Python: Vectorizing evaluations of arrays of lambda functions

Question

How would you vectorize the evaluation of arrays of lambda functions?

Here's an example to understand what I'm talking about. (And even though I'm using numpy arrays, I'm not limiting myself to only using numpy.)

Let's say I have the following numpy arrays.

array1 = np.array(["hello", 9])
array2 = np.array([lambda s: s == "hello", lambda num: num < 10])

(You could store these kinds of objects in numpy without throwing an error, believe it or not.) What I want is something akin to the following.

array2 * array1 
# Return np.array([True, True]). PS: An explanation of how to `AND` all of 
# booleans together quickly would be nice too.

Of course, this seems impractical for arrays of size 2, but for arrays of arbitrary sizes, I'll assume this would yield a performance boost because of all of the low level optimizations.

So, anyone know how to write this weird kind of python code?

'this is a giant performance boost' -- Is this something you have tested, or is it just an assumption? — Dolda2000
– Dolda2000, Commented Mar 23, 2015 at 6:42
@Dolda2000: From my experience using numpy arrays on large datasets consisting of numbers, I'd assume this is true. But vectorized function evals? Not sure. I guess I'll reword my above post a little. — hlin117
– hlin117, Commented Mar 23, 2015 at 6:44
None of the things NumPy ordinarily does to speed up vectorized operations apply to this kind of thing. For NumPy to speed things up, it needs to keep as much work as possible out of interpreted Python and in low-level C routines. That's impossible here. — user2357112
– user2357112, Commented Mar 23, 2015 at 6:49
Thanks for your insight, @user2357112. I was thinking this could happen. I'm hoping a non-numpy solution could appear here then. — hlin117
– hlin117, Commented Mar 23, 2015 at 6:52
@hlin117: Don't hold your hopes too high. The main point here is that, however you choose to loop over your array, the main overhead will be in the lambda function evaluation, rather than in the looping construct, so you won't get rid of it no matter how you choose to loop. — Dolda2000
– Dolda2000, Commented Mar 23, 2015 at 7:03

cge · Accepted Answer · 2015-03-23 07:26:26Z

The simple answer, of course, is that you can't easily do this with numpy (or with standard Python, for that matter).
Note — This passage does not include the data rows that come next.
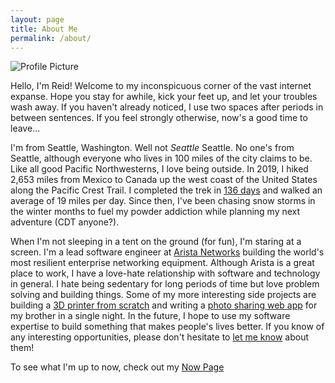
 ```yaml
---
layout: page
title: About Me
permalink: /about/
---
```

![Profile Picture](https://avatars0.githubusercontent.com/u/5149905?s=460&u=967437327022f41a6d26c8c297cc9c098014830a&v=4)

Hello, I'm Reid!  Welcome to my inconspicuous corner of the vast internet expanse.  Hope you stay for awhile, kick your feet up, and let your troubles wash away.  If you haven't already noticed, I use two spaces after periods in between sentences.  If you feel strongly otherwise, now's a good time to leave...

I'm from Seattle, Washington.  Well not *Seattle* Seattle.  No one's from Seattle, although everyone who lives in 100 miles of the city claims to be.  Like all good Pacific Northwesterns, I love being outside.  In 2019, I hiked 2,653 miles from Mexico to Canada up the west coast of the United States along the Pacific Crest Trail.  I completed the trek in [136 days](https://docs.google.com/spreadsheets/d/1VUCHmCiV1qDBgHM5udxTyLRSyirUIyrnapkPBt5erpY/edit#gid=0) and walked an average of 19 miles per day.  Since then, I've been chasing snow storms in the winter months to fuel my powder addiction while planning my next adventure (CDT anyone?).

When I'm not sleeping in a tent on the ground (for fun), I'm staring at a screen.  I'm a lead software engineer at [Arista Networks](https://www.arista.com/en/) building the world's most resilient enterprise networking equipment.  Although Arista is a great place to work, I have a love-hate relationship with software and technology in general.  I hate being sedentary for long periods of time but love problem solving and building things.  Some of my more interesting side projects are building a [3D printer from scratch](https://github.com/rmayf/3d) and writing a [photo sharing web app](https://github.com/rmayf/PhotoGallery) for my brother in a single night.  In the future, I hope to use my software expertise to build something that makes people's lives better.  If you know of any interesting opportunities, please don't hesitate to [let me know](email:rmayf3@gmail.com) about them!

To see what I'm up to now, check out my [Now Page](/now)
	
<!--stackedit_data:
eyJoaXN0b3J5IjpbMTM4NDg5OTY1LDEwMzEzMzY4NzksLTE1MD
QwMDA5MTEsNjcxMDY1NjQ5LC00ODQwNzIyMDhdfQ==
-->
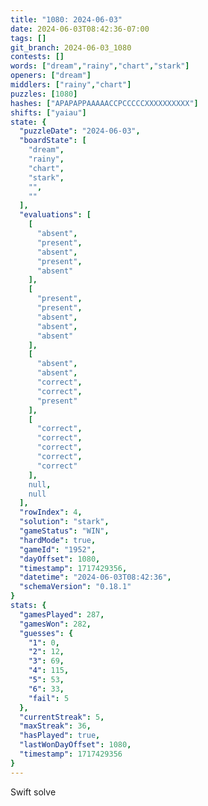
 ```yaml
---
title: "1080: 2024-06-03"
date: 2024-06-03T08:42:36-07:00
tags: []
git_branch: 2024-06-03_1080
contests: []
words: ["dream","rainy","chart","stark"]
openers: ["dream"]
middlers: ["rainy","chart"]
puzzles: [1080]
hashes: ["APAPAPPAAAAACCPCCCCCXXXXXXXXXX"]
shifts: ["yaiau"]
state: {
  "puzzleDate": "2024-06-03",
  "boardState": [
    "dream",
    "rainy",
    "chart",
    "stark",
    "",
    ""
  ],
  "evaluations": [
    [
      "absent",
      "present",
      "absent",
      "present",
      "absent"
    ],
    [
      "present",
      "present",
      "absent",
      "absent",
      "absent"
    ],
    [
      "absent",
      "absent",
      "correct",
      "correct",
      "present"
    ],
    [
      "correct",
      "correct",
      "correct",
      "correct",
      "correct"
    ],
    null,
    null
  ],
  "rowIndex": 4,
  "solution": "stark",
  "gameStatus": "WIN",
  "hardMode": true,
  "gameId": "1952",
  "dayOffset": 1080,
  "timestamp": 1717429356,
  "datetime": "2024-06-03T08:42:36",
  "schemaVersion": "0.18.1"
}
stats: {
  "gamesPlayed": 287,
  "gamesWon": 282,
  "guesses": {
    "1": 0,
    "2": 12,
    "3": 69,
    "4": 115,
    "5": 53,
    "6": 33,
    "fail": 5
  },
  "currentStreak": 5,
  "maxStreak": 36,
  "hasPlayed": true,
  "lastWonDayOffset": 1080,
  "timestamp": 1717429356
}
---
```

<!-- more -->
Swift solve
Numpy doesn't actually vectorize most operations itself, to my knowledge: it uses libraries like BLAS/ATLAS/etc that do for certain situations. Even if it did, it would do so in C for specific situations: it certainly can't vectorize Python function execution.
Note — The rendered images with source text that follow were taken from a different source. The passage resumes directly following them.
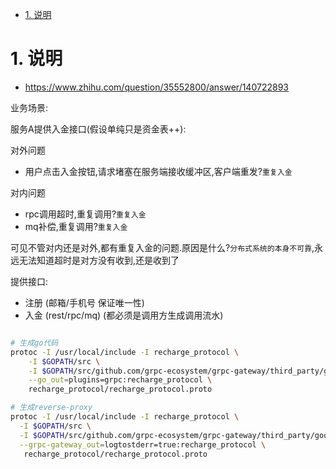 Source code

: <!-- TOC -->

- [1. 说明](#1-说明)

<!-- /TOC -->



<a id="markdown-1-说明" name="1-说明"></a>
# 1. 说明

* https://www.zhihu.com/question/35552800/answer/140722893


业务场景: 

服务A提供入金接口(假设单纯只是资金表++):

对外问题
* 用户点击入金按钮,请求堵塞在服务端接收缓冲区,客户端重发?`重复入金`

对内问题
* rpc调用超时,重复调用?`重复入金`
* mq补偿,重复调用?`重复入金`


可见不管对内还是对外,都有重复入金的问题.原因是什么?`分布式系统的本身不可靠`,永远无法知道超时是对方没有收到,还是收到了

提供接口:

* 注册 (邮箱/手机号 保证唯一性)
* 入金 (rest/rpc/mq)  (都必须是调用方生成调用流水)


```bash

# 生成go代码
protoc -I /usr/local/include -I recharge_protocol \
    -I $GOPATH/src \
    -I $GOPATH/src/github.com/grpc-ecosystem/grpc-gateway/third_party/googleapis \
    --go_out=plugins=grpc:recharge_protocol \
    recharge_protocol/recharge_protocol.proto

# 生成reverse-proxy
protoc -I /usr/local/include -I recharge_protocol \
  -I $GOPATH/src \
  -I $GOPATH/src/github.com/grpc-ecosystem/grpc-gateway/third_party/googleapis \
  --grpc-gateway_out=logtostderr=true:recharge_protocol \
   recharge_protocol/recharge_protocol.proto 


```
If you want to involve multiprocessing in this, it is possible, but it depends on your situation. Are your individual function applications time-consuming, making them feasible to send out one-by-one, or do you need a very large number of fast function executions, in which case you'd probably want to send batches of them to each process?

In general, because of what could be argued as poor fundamental design (eg, the Global Interpreter Lock), it's very difficult with standard Python to have lightweight parallelization as you're hoping for here. There are significantly heavier methods, like the multiprocessing module or Ipython.parallel, but these require some work to use.
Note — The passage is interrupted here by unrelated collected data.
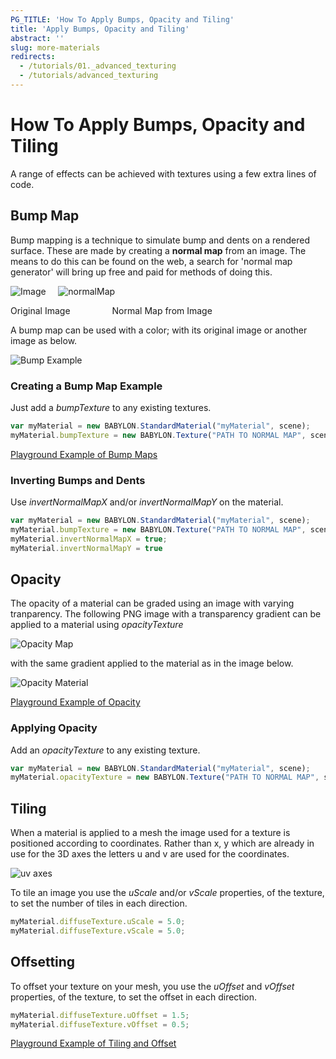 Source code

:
```yaml
---
PG_TITLE: 'How To Apply Bumps, Opacity and Tiling'
title: 'Apply Bumps, Opacity and Tiling'
abstract: ''
slug: more-materials
redirects:
  - /tutorials/01._advanced_texturing
  - /tutorials/advanced_texturing
---
```


# How To Apply Bumps, Opacity and Tiling
A range of effects can be achieved with textures using a few extra lines of code.

## Bump Map
Bump mapping is a technique to simulate bump and dents on a rendered surface. These are made by creating a **normal map** from an image. 
The means to do this can be found on the web, a search for 'normal map generator' will bring up free and paid for methods of doing this. 


![Image](/img/how_to/Materials/bump_photo.png) &nbsp;&nbsp;&nbsp;&nbsp;![normalMap](/img/how_to/Materials/bump_normal.png)

Original Image &nbsp;&nbsp;&nbsp;&nbsp;&nbsp;&nbsp;&nbsp;&nbsp;&nbsp;&nbsp;&nbsp;&nbsp;&nbsp;&nbsp;&nbsp;&nbsp;Normal Map from Image

A bump map can be used with a color; with its original image or another image as below.

![Bump Example](/img/how_to/Materials/bump_spheres.png)

### Creating a Bump Map Example
Just add a _bumpTexture_ to any existing textures.

```javascript
var myMaterial = new BABYLON.StandardMaterial("myMaterial", scene);
myMaterial.bumpTexture = new BABYLON.Texture("PATH TO NORMAL MAP", scene);
```

[Playground Example of Bump Maps](http://www.babylonjs-playground.com/#20OAV9#23)

### Inverting Bumps and Dents
Use _invertNormalMapX_ and/or _invertNormalMapY_ on the material.

```javascript
var myMaterial = new BABYLON.StandardMaterial("myMaterial", scene);
myMaterial.bumpTexture = new BABYLON.Texture("PATH TO NORMAL MAP", scene);
myMaterial.invertNormalMapX = true;
myMaterial.invertNormalMapY = true
```

## Opacity
The opacity of a material can be graded using an image with varying tranparency. The following PNG image with 
a transparency gradient can be applied to a material using _opacityTexture_

![Opacity Map](/img/how_to/Materials/degrade_map.png)

with the same gradient applied to the material as in the image below.

![Opacity Material](/img/how_to/Materials/degraded_plane.png)

[Playground Example of Opacity](http://www.babylonjs-playground.com/#20OAV9#24)

### Applying Opacity
Add an _opacityTexture_ to any existing texture.
```javascript
var myMaterial = new BABYLON.StandardMaterial("myMaterial", scene);
myMaterial.opacityTexture = new BABYLON.Texture("PATH TO NORMAL MAP", scene);
```

## Tiling
When a material is applied to a mesh the image used for a texture is positioned according to coordinates. 
Rather than x, y which are already in use for the 3D axes the letters u and v are used for the coordinates.

![uv axes](/img/how_to/Materials/crate.png)

To tile an image you use the _uScale_ and/or _vScale_ properties, of the texture, to set the number of tiles in each direction.

```javascript
myMaterial.diffuseTexture.uScale = 5.0;
myMaterial.diffuseTexture.vScale = 5.0;
```
## Offsetting
To offset your texture on your mesh, you  use the _uOffset_ and _vOffset_ properties, of the texture, to set the offset in each direction.

```javascript
myMaterial.diffuseTexture.uOffset = 1.5;
myMaterial.diffuseTexture.vOffset = 0.5;
```
[Playground Example of Tiling and Offset](http://www.babylonjs-playground.com/#20OAV9#25)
hlin117 · Accepted Answer · 2015-03-24 20:57:40Z

Alright guys, I have an answer: numpy's vectorize.

Please read the edited section though. You'll discover that python actually optimizes code for you, which actually defeats the purpose of using numpy arrays in this case. (But using numpy arrays does not decrease the performance.)

The last test really shows is that python lists are as efficient as they could be, and so this vectorization procedure is unnecessary. This is why I didn't mark this question as the "best answer".

Setup code:

def factory(i): return lambda num: num==i

array1 = list()
for i in range(10000): array1.append(factory(i))
array1 = np.array(array1)
array2 = np.array(xrange(10000))

The "unvectorized" version:

def evaluate(array1, array2):
    return [func(val) for func, val in zip(array1, array2)]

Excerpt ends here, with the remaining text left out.